:: Source data ::
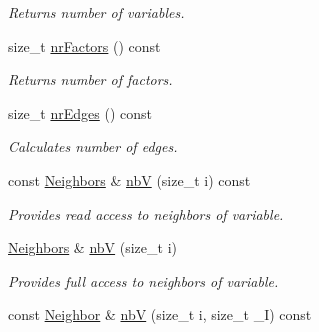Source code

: \begin{CompactItemize}
\begin{CompactList}\small\item\em Returns number of variables. \item\end{CompactList}\item 
\hypertarget{classdai_1_1FactorGraph_de52f40e90ae438c985f9568811654a9}{
size\_\-t \hyperlink{classdai_1_1FactorGraph_de52f40e90ae438c985f9568811654a9}{nrFactors} () const }
\label{classdai_1_1FactorGraph_de52f40e90ae438c985f9568811654a9}

\begin{CompactList}\small\item\em Returns number of factors. \item\end{CompactList}\item 
\hypertarget{classdai_1_1FactorGraph_a1b94e2729ef0a941f6dbee1b7ea1b24}{
size\_\-t \hyperlink{classdai_1_1FactorGraph_a1b94e2729ef0a941f6dbee1b7ea1b24}{nrEdges} () const }
\label{classdai_1_1FactorGraph_a1b94e2729ef0a941f6dbee1b7ea1b24}

\begin{CompactList}\small\item\em Calculates number of edges. \item\end{CompactList}\item 
\hypertarget{classdai_1_1FactorGraph_dce52503905082b5288da10147358d03}{
const \hyperlink{classdai_1_1FactorGraph_326942db90fe2dbdf99041d5d966019e}{Neighbors} \& \hyperlink{classdai_1_1FactorGraph_dce52503905082b5288da10147358d03}{nbV} (size\_\-t i) const }
\label{classdai_1_1FactorGraph_dce52503905082b5288da10147358d03}

\begin{CompactList}\small\item\em Provides read access to neighbors of variable. \item\end{CompactList}\item 
\hypertarget{classdai_1_1FactorGraph_1b69b08da98de54b911cb8c1245d3622}{
\hyperlink{classdai_1_1FactorGraph_326942db90fe2dbdf99041d5d966019e}{Neighbors} \& \hyperlink{classdai_1_1FactorGraph_1b69b08da98de54b911cb8c1245d3622}{nbV} (size\_\-t i)}
\label{classdai_1_1FactorGraph_1b69b08da98de54b911cb8c1245d3622}

\begin{CompactList}\small\item\em Provides full access to neighbors of variable. \item\end{CompactList}\item 
\hypertarget{classdai_1_1FactorGraph_cffe2211b3a588c92cdabe40071f0c77}{
const \hyperlink{structdai_1_1BipartiteGraph_1_1Neighbor}{Neighbor} \& \hyperlink{classdai_1_1FactorGraph_cffe2211b3a588c92cdabe40071f0c77}{nbV} (size\_\-t i, size\_\-t \_\-I) const }
\label{classdai_1_1FactorGraph_cffe2211b3a588c92cdabe40071f0c77}


\end{CompactItemize}
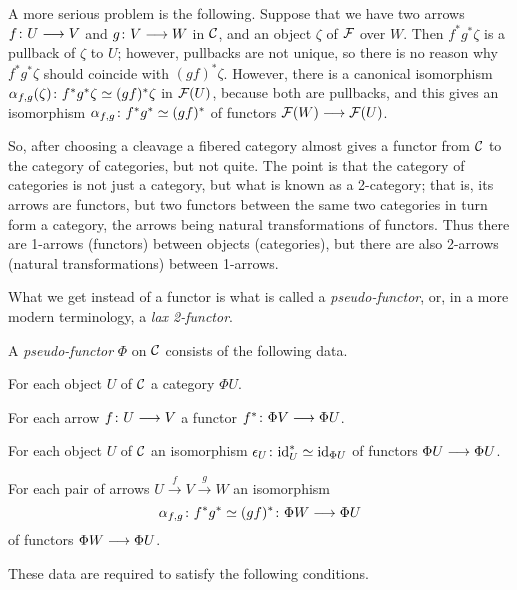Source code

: \begin{3   FIBERED CATEGORIES}
\begin{3.1 Fibered categories}
A more serious problem is the following. Suppose that we have two arrows $f \colon U \arr V$ and $g \colon V \arr W$ in $\mathcal{C}$, and an object $\zeta$ of $\mathcal{F}$ over $W$. Then $f^*g^*\zeta$ is a pullback of $\zeta$ to $U$; however, pullbacks are not unique, so there is no reason why $f^*g^*\zeta$ should coincide with $(gf)^*\zeta$. However, there is a canonical isomorphism $\alpha_{f,g}(\zeta) \colon f^*g^*\zeta \simeq (gf)^*\zeta$ in $\mathcal{F}(U)$, because both are pullbacks, and this gives an isomorphism $\alpha_{f,g} \colon f^*g^* \simeq (gf)^*$ of functors $\cF(W) \arr \cF(U)$.

So, after choosing a cleavage a fibered category almost gives a functor from $\mathcal{C}$ to the category of categories, but not quite. The point is that the category of categories is not just a category, but what is known as a 2-category; that is, its arrows are functors, but two functors between the  same two categories in turn form a category, the arrows being natural transformations of functors. Thus there are 1-arrows (functors) between objects (categories), but there are also 2-arrows (natural transformations) between 1-arrows.

What we get instead of a functor is what is called a \emph{pseudo-functor}, or, in a more modern terminology, a \emph{lax 2-functor}.

\begin{definition}\label{def:pseudo-functor}
A \emph{pseudo-functor} $\Phi$ on $\mathcal{C}$ consists of the following data.

\begin{enumeratei}

\item For each object $U$ of $\mathcal{C}$ a category $\Phi U$.

\item For each arrow $f \colon U \arr V$ a functor $f^* \colon \Phi V \arr \Phi U$.

\item For each object $U$ of $\mathcal{C}$ an isomorphism $\epsilon_U\colon \mathrm{id}_U^* \simeq \mathrm{id}_{\Phi U}$ of functors $\Phi U \arr \Phi U$.

\item For each pair of arrows $U \xrightarrow{f} V \xrightarrow{g} W$ an isomorphism
   \[
   \isoass_{f,g} \colon f^*g^* \simeq (gf)^* \colon \Phi W \arr \Phi U
   \]
of functors $\Phi W \arr \Phi U$.

\end{enumeratei}

These data are required to satisfy the following conditions.


\end{definition}
\end{3.1 Fibered categories}
\end{3   FIBERED CATEGORIES}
:::
> Task objective:
Wherever the string "Returns" appears in a line of the records, copy that line.

> Solution for this exercise:
\begin{CompactList}\small\item\em Returns number of variables. \item\end{CompactList}\item 
\begin{CompactList}\small\item\em Returns number of factors. \item\end{CompactList}\item 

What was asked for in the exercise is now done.